Design: Retrospective.
Setting: Two trauma centers.
Patients: Patients 18+ years of age with nonpathologic, extra-articular humerus shaft fractures (OTA/AO 12A/B/C and 13A2-3) treated with plate fixation.
Intervention: Plate fixation of humerus shaft fractures, from 2008 to 2016.
Main outcome measurement: Rate of iatrogenic nerve palsy by a surgical approach and injury characteristics.
Results: Two hundred sixty-one humeral shaft fractures were included. The rate of preoperative palsy was 19%. Radial nerve palsy (RNP) was present in 18%. Iatrogenic RNP occurred in 12.2% and iatrogenic ulnar palsy in 1.2%. Iatrogenic palsy occurred in 15.6% of middle and 15% of distal fractures, with fracture location significantly different in those developing RNP (P = 0.009). Iatrogenic RNP occurred in 7.1% of anterolateral, 11.7% of posterior triceps-splitting, and 17.9% of posterior triceps-sparing approaches (P = 0.11). Follow-up data were available for 139 patients at an average of 12 months. Preoperative RNP resolved less often than iatrogenic RNP, in 74% versus 95% (P = 0.06). Time to resolution was longer for preoperative RNP, at 5.5 versus 4.1 months (P = 0.91). Twenty-two percent with preoperative RNP underwent tendon transfer or wrist fusion, versus 0% after iatrogenic RNP (P = 0.006).
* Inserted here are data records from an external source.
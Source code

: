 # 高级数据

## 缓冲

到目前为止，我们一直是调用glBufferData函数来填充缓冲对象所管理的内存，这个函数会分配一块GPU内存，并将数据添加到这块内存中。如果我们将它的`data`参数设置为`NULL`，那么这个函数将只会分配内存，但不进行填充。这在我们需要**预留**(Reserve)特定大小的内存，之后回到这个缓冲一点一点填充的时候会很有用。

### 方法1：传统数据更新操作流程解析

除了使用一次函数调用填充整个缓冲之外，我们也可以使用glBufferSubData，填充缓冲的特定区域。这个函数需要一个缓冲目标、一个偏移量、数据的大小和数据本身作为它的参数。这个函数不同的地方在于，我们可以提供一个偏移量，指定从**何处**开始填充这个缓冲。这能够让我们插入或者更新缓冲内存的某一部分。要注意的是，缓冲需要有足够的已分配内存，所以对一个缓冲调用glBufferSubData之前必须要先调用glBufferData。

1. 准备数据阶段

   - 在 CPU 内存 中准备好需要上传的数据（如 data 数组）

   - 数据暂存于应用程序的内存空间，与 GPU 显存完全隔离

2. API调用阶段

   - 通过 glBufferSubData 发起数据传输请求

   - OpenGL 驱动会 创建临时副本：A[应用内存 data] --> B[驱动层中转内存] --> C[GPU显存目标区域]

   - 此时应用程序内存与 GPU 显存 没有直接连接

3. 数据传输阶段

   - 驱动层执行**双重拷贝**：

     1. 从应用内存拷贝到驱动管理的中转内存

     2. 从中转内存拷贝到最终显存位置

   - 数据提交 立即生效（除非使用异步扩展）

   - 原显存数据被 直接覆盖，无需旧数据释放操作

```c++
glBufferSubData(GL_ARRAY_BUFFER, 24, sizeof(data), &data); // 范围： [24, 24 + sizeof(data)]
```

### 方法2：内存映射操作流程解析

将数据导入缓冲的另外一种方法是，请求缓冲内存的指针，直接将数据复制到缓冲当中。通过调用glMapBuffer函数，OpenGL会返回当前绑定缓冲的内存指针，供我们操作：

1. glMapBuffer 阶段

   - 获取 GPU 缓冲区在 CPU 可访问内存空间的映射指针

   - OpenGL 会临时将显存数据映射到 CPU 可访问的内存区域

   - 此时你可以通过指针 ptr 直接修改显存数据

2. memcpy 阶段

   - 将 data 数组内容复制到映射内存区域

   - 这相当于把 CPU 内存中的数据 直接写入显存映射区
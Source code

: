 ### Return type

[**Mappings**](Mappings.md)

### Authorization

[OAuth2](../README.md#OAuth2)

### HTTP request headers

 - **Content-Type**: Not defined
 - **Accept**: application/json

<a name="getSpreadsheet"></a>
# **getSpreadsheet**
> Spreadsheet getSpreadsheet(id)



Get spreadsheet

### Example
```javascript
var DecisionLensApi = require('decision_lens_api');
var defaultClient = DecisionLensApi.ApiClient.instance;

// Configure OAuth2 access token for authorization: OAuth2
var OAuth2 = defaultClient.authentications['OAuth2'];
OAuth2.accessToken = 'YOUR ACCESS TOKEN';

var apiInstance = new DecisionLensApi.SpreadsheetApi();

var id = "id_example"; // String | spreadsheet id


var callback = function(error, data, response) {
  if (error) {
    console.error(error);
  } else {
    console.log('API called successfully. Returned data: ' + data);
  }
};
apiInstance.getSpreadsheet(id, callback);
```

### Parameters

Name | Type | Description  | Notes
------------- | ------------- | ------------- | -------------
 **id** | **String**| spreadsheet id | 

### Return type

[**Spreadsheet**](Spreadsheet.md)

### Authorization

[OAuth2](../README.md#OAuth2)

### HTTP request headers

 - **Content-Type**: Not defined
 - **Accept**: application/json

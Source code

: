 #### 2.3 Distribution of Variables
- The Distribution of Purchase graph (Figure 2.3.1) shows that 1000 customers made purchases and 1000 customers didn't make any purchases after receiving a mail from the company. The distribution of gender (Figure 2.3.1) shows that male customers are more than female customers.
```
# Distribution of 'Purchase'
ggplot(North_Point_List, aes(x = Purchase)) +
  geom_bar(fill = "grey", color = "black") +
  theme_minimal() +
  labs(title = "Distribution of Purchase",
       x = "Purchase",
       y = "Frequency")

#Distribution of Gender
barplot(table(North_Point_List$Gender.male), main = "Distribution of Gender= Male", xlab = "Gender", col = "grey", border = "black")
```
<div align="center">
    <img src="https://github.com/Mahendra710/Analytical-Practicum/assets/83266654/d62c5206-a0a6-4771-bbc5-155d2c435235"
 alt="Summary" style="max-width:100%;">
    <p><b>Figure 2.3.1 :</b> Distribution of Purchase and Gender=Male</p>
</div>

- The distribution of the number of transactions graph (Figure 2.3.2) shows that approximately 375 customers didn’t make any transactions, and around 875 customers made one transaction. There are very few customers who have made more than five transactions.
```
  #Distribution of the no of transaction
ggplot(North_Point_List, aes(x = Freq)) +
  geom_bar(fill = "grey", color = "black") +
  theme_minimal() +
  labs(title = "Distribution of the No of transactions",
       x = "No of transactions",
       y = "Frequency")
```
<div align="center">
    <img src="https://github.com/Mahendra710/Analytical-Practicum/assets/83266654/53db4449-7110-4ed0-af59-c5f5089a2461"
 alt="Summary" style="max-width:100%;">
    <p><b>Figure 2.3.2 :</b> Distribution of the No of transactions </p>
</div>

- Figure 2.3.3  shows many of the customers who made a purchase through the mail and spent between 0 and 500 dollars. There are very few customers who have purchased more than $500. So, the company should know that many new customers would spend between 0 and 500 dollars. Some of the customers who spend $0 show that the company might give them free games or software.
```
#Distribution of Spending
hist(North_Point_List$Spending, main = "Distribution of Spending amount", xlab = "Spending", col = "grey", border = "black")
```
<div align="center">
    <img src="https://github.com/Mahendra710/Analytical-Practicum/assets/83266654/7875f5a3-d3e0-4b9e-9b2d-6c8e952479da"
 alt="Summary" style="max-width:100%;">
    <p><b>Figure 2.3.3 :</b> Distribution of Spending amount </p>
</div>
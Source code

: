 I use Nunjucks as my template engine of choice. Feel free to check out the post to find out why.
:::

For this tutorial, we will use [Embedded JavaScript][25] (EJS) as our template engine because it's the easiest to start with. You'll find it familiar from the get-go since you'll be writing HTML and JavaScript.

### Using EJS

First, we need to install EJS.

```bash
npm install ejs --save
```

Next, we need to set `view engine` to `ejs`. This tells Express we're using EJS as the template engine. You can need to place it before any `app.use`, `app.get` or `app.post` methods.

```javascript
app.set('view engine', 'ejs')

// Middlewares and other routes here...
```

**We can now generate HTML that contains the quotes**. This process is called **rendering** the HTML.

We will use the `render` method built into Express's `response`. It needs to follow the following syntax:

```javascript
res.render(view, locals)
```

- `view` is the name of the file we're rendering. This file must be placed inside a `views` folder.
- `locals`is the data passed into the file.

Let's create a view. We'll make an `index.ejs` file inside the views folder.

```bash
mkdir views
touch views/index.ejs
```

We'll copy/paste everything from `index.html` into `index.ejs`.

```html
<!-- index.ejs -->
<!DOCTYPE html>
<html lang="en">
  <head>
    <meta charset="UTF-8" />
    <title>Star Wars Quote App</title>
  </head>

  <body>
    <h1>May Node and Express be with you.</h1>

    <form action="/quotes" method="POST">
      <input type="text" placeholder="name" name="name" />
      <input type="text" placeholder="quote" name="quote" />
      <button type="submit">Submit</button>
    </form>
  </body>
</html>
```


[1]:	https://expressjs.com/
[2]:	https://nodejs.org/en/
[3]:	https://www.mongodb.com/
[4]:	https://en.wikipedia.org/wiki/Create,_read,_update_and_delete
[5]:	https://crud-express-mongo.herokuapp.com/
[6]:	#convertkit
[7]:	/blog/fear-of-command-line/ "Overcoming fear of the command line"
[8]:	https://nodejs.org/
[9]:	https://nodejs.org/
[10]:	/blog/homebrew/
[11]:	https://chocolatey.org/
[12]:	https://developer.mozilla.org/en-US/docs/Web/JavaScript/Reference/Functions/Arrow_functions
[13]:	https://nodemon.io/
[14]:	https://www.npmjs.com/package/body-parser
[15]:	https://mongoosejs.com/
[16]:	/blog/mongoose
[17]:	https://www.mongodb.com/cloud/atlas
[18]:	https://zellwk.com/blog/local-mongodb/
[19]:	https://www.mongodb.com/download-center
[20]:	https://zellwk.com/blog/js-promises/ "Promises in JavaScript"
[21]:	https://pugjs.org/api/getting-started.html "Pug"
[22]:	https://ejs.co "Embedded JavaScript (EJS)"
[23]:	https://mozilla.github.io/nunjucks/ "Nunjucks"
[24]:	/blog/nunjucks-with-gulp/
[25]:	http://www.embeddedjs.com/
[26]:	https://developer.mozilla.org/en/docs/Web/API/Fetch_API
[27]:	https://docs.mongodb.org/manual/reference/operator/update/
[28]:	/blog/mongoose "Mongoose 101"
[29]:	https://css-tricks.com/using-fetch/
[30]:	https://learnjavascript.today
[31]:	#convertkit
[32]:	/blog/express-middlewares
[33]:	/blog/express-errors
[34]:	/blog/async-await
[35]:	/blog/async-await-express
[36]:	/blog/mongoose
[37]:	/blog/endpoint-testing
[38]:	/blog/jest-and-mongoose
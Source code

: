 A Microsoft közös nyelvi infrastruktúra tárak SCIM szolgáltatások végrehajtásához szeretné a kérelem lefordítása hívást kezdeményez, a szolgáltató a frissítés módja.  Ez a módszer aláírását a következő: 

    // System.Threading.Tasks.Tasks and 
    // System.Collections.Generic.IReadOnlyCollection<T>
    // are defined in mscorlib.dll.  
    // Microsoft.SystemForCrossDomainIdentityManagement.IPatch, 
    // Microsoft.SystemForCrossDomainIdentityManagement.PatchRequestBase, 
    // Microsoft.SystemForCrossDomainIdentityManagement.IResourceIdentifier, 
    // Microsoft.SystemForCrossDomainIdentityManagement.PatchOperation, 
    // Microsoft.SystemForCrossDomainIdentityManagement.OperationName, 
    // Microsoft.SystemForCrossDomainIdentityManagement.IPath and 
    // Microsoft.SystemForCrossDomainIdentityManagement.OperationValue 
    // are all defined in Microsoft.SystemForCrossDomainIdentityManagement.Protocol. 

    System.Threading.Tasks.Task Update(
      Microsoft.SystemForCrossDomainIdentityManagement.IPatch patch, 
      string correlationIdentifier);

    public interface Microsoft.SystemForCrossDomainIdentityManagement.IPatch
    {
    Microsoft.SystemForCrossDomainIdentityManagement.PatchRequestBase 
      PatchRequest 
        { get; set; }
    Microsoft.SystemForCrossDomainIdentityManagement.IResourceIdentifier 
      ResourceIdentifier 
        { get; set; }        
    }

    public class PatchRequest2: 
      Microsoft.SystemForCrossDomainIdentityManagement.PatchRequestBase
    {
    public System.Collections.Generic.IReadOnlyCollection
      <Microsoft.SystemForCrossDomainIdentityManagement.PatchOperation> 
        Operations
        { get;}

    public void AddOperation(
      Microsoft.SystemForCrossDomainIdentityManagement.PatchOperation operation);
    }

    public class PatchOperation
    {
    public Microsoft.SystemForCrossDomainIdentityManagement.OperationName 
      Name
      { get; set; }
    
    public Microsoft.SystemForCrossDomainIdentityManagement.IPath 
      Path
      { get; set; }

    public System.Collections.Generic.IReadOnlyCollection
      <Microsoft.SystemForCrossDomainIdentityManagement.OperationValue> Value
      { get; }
Conclusion: Iatrogenic RNP is not uncommon with humeral fracture fixation and occurs at similar rates in anterior and posterior approaches and with midshaft and distal fractures. Iatrogenic RNP had a high rate of recovery. Preoperative RNP more often requires surgery for unresolved palsy.
Level of evidence: Therapeutic Level III. See Instructions for Authors for a complete description of levels of evidence.